## Task objective
Among the entries that follow, find the lines holding "tableCustomSize" and say how many there are, with no other words.

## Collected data
***

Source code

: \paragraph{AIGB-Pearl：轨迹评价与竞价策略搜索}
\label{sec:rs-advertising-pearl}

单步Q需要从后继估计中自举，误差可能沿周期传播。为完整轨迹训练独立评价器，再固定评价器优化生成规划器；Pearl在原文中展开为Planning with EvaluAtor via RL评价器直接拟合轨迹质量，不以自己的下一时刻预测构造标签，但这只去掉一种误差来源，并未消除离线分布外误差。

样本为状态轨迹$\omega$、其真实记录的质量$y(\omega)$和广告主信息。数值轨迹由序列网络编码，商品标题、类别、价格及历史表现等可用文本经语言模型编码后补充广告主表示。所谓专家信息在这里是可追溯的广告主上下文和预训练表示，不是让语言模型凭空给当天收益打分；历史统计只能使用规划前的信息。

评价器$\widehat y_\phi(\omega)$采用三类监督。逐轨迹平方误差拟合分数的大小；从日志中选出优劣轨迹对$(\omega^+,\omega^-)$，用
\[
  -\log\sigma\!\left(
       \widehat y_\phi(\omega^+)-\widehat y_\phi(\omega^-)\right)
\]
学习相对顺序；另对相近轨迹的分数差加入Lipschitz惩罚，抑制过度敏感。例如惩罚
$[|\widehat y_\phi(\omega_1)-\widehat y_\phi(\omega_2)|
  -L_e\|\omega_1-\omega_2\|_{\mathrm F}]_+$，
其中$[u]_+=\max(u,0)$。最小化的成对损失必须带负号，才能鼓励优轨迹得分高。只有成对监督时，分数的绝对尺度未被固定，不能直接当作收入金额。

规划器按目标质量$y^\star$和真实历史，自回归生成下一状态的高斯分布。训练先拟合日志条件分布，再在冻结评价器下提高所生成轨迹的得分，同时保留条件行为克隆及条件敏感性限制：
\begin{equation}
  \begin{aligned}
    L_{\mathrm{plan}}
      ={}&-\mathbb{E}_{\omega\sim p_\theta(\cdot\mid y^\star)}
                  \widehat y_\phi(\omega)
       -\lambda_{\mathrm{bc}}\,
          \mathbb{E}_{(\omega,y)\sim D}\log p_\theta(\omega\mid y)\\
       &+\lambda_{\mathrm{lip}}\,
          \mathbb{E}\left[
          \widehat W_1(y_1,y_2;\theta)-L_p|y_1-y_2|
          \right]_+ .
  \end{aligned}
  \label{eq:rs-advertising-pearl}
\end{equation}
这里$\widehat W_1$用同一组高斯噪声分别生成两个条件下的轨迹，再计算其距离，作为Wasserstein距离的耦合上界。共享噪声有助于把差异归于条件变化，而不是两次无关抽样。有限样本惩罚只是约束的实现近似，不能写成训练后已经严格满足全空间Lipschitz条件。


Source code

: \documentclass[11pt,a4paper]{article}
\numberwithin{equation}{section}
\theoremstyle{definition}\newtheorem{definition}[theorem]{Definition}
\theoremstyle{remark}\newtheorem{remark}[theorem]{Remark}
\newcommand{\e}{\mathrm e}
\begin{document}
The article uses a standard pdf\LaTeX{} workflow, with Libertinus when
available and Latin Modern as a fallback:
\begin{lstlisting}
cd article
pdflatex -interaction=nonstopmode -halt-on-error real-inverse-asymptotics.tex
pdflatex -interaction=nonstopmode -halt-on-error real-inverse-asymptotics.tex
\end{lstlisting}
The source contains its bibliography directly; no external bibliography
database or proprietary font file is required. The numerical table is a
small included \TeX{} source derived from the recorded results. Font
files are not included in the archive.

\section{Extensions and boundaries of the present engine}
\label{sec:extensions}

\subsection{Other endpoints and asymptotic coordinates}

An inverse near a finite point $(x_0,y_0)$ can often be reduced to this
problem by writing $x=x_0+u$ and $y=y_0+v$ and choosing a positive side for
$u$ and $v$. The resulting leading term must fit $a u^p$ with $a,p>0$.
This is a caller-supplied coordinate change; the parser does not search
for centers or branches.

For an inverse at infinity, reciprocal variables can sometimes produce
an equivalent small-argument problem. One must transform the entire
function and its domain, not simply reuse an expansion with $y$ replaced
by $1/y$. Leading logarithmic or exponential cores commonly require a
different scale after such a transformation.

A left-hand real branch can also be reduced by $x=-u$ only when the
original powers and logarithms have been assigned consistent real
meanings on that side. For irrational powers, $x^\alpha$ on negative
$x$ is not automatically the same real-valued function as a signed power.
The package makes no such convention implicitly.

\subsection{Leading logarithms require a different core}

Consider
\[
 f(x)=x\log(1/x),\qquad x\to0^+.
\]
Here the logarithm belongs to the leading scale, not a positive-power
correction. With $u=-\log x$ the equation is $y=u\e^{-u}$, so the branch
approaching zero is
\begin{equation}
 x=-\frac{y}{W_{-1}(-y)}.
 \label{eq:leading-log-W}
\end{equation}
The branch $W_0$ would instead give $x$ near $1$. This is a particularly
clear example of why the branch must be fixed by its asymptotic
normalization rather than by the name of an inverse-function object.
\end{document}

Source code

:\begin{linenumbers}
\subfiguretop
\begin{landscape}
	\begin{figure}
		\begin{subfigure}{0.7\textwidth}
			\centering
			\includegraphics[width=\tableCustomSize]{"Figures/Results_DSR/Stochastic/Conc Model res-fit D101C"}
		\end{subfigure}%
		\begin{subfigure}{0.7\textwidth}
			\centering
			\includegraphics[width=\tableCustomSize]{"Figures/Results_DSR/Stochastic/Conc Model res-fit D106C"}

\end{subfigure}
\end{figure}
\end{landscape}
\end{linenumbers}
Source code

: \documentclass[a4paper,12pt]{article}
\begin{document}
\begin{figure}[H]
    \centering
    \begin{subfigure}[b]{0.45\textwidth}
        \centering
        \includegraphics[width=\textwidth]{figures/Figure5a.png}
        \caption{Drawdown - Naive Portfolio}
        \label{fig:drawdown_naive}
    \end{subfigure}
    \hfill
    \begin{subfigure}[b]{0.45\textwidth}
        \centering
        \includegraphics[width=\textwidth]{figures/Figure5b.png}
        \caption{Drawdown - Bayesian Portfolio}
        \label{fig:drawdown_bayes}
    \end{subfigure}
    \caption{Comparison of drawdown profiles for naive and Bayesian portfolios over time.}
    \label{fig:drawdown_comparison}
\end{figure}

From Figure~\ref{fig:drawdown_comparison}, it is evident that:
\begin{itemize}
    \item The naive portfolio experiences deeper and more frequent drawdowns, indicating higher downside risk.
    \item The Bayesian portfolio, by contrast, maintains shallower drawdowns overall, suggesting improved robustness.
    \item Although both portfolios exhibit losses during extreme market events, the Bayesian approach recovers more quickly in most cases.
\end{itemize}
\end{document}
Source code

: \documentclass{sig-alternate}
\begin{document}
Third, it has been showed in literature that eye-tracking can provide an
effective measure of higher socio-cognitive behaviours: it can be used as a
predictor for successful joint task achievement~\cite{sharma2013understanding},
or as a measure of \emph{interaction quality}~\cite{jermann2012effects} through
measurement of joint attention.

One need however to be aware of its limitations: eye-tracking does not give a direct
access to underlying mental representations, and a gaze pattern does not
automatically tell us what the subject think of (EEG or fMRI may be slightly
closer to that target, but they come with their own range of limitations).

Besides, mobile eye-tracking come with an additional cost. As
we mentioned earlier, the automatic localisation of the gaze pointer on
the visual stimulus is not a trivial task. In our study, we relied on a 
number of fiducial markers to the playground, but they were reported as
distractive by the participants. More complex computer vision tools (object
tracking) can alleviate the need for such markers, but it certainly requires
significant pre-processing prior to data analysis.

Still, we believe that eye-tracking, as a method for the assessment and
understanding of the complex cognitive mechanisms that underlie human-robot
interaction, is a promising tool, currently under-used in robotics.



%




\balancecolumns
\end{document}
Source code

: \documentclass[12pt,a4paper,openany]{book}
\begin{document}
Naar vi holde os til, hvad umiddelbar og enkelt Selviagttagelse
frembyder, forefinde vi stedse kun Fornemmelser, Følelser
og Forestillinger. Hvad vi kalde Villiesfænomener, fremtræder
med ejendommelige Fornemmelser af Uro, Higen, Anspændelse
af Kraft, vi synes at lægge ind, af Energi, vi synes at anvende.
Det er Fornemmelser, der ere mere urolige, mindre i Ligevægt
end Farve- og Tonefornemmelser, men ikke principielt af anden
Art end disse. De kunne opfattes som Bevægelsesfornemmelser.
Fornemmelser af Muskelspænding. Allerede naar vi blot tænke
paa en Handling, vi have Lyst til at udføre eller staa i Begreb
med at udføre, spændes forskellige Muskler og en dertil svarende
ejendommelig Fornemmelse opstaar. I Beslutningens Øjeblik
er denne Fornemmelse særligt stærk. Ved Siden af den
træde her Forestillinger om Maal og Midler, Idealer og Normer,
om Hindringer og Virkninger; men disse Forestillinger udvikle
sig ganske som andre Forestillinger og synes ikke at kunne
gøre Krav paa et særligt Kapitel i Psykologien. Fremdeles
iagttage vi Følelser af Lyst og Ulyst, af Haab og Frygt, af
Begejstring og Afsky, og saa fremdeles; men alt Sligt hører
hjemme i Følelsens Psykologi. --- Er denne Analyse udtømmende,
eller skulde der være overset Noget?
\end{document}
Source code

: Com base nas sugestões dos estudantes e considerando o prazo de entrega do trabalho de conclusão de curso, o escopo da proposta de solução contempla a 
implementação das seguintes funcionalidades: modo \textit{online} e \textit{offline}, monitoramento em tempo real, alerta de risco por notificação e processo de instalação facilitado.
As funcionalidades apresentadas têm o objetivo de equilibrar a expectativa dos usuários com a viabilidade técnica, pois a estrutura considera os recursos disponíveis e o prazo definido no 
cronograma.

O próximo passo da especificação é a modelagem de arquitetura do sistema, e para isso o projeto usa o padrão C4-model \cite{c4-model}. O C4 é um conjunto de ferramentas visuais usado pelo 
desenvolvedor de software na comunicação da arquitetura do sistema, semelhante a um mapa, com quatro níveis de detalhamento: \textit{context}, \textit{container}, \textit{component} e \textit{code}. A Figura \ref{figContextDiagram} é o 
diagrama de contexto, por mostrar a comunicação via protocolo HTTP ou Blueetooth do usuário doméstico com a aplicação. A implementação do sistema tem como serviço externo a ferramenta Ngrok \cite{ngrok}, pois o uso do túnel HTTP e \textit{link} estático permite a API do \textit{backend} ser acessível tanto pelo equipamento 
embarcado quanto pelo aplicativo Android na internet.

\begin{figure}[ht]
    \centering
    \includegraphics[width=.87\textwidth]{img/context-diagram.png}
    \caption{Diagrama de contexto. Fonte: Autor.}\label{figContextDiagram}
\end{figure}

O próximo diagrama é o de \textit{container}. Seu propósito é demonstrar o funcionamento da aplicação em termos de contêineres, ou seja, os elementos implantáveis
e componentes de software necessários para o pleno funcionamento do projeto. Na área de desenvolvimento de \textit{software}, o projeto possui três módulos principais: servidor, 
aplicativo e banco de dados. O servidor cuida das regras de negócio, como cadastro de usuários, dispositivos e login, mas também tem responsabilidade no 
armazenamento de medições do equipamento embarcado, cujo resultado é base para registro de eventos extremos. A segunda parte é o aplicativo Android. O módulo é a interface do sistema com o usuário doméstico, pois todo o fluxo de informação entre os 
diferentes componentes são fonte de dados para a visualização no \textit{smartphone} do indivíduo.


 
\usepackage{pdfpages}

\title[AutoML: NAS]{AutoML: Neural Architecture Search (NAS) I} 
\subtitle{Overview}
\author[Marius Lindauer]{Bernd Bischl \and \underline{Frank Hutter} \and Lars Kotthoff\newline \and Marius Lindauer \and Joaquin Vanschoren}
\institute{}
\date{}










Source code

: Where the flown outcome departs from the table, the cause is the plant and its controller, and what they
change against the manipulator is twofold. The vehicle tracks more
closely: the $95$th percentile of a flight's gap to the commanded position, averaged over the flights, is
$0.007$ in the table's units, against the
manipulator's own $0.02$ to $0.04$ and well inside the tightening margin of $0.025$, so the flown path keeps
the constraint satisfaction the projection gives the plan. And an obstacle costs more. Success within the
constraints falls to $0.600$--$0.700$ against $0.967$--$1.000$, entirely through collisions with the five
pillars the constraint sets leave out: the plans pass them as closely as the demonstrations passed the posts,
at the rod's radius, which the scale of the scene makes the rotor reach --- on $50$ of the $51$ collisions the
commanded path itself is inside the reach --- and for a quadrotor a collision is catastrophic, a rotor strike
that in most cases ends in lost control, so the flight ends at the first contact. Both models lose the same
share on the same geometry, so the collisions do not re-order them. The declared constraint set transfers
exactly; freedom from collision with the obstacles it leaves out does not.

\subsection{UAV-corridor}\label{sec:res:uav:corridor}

***

## Result below
2